++++ Supplied data

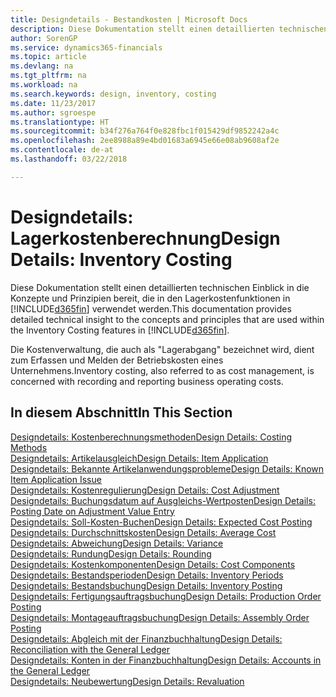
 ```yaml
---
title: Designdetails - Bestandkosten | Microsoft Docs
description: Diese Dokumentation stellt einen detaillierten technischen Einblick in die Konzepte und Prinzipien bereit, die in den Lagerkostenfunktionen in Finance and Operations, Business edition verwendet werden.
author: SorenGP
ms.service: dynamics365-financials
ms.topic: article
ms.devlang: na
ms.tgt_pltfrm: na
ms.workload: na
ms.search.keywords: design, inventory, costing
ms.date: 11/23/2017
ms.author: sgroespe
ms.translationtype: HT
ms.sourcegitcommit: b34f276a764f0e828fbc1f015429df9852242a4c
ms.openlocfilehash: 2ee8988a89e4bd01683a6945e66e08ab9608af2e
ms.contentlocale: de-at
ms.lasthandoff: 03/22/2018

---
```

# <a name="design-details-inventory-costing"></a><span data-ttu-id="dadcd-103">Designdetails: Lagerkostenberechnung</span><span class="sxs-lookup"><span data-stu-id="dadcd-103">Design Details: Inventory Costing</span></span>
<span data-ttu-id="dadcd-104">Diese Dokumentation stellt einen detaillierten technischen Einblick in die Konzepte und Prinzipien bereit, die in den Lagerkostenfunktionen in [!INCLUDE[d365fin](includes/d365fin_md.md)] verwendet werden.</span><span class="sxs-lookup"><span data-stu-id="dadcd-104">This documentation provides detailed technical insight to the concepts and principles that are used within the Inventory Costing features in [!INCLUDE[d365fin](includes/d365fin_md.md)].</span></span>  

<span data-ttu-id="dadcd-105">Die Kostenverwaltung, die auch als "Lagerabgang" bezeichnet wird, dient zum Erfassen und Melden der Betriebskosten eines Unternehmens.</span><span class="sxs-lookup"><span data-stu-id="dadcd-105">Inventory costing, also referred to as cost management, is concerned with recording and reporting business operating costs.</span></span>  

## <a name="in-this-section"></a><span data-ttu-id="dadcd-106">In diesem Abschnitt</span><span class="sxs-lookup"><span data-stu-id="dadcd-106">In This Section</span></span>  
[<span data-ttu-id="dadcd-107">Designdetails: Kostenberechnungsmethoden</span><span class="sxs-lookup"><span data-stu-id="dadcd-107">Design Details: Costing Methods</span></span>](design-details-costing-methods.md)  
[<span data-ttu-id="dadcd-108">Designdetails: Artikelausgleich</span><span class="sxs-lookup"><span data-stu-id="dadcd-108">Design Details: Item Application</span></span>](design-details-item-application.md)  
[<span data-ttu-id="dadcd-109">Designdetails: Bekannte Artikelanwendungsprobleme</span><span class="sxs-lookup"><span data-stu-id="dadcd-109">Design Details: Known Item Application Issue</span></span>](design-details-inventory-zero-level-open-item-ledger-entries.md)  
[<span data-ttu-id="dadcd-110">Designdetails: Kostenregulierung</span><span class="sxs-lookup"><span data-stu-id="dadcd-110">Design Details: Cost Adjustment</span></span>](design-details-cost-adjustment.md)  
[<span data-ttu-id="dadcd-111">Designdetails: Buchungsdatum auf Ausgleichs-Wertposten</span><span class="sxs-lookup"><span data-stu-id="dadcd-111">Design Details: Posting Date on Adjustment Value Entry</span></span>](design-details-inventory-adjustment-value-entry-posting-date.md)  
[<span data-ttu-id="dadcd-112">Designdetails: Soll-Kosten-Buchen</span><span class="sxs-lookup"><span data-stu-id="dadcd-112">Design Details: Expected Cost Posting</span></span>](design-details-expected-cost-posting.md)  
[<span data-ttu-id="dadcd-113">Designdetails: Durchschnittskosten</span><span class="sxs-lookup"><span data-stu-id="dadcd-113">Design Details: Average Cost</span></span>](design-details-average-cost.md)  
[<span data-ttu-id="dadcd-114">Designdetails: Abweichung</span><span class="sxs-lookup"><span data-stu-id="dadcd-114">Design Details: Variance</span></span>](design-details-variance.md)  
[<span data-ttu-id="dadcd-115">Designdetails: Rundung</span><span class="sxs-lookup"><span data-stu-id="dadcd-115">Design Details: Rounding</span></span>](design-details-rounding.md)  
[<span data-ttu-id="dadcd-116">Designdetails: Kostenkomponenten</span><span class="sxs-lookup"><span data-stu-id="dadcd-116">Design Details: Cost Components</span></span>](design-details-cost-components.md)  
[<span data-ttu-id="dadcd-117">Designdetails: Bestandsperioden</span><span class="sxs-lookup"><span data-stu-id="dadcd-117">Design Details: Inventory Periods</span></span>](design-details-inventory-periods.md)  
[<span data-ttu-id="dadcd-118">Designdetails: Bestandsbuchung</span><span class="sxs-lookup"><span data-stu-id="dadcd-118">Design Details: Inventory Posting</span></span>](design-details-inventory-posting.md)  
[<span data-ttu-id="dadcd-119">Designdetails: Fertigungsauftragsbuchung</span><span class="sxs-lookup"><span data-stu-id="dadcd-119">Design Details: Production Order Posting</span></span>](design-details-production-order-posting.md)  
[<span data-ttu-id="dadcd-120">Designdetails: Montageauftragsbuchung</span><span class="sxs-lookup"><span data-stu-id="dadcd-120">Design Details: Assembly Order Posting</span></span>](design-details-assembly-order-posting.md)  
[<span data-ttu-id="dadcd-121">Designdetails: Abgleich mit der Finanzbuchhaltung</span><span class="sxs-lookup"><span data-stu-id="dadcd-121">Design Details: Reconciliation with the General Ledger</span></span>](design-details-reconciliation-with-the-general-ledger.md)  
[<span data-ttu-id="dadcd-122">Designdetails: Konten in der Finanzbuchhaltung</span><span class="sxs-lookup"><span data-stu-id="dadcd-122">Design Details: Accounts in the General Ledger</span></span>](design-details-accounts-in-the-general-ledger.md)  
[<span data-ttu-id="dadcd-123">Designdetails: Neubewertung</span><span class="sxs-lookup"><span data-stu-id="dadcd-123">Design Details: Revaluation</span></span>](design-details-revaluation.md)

++++++++
++++ Supplied data

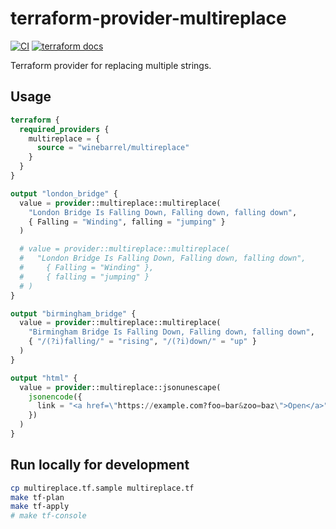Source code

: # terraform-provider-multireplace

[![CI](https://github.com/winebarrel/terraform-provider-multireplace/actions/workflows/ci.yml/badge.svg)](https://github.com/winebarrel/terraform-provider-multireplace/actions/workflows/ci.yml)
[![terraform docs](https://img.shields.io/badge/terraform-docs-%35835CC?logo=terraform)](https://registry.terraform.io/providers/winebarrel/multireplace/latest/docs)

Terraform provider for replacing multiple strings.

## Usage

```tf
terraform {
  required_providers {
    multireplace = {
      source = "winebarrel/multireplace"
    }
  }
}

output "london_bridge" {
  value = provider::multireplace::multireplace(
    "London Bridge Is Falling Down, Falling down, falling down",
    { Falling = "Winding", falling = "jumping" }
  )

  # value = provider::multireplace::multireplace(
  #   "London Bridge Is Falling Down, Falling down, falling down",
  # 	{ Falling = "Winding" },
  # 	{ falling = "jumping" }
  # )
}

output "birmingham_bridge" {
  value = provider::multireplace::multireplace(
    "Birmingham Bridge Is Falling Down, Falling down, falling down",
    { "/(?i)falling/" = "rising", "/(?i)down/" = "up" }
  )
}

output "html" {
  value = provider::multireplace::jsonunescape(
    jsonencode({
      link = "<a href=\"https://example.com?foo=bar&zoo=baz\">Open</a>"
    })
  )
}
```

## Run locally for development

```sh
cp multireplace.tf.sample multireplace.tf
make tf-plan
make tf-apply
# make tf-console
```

++++++++

Read the entries and pick out all lines that include the word "Order".

[<span data-ttu-id="dadcd-119">Designdetails: Fertigungsauftragsbuchung</span><span class="sxs-lookup"><span data-stu-id="dadcd-119">Design Details: Production Order Posting</span></span>](design-details-production-order-posting.md)  
[<span data-ttu-id="dadcd-120">Designdetails: Montageauftragsbuchung</span><span class="sxs-lookup"><span data-stu-id="dadcd-120">Design Details: Assembly Order Posting</span></span>](design-details-assembly-order-posting.md)  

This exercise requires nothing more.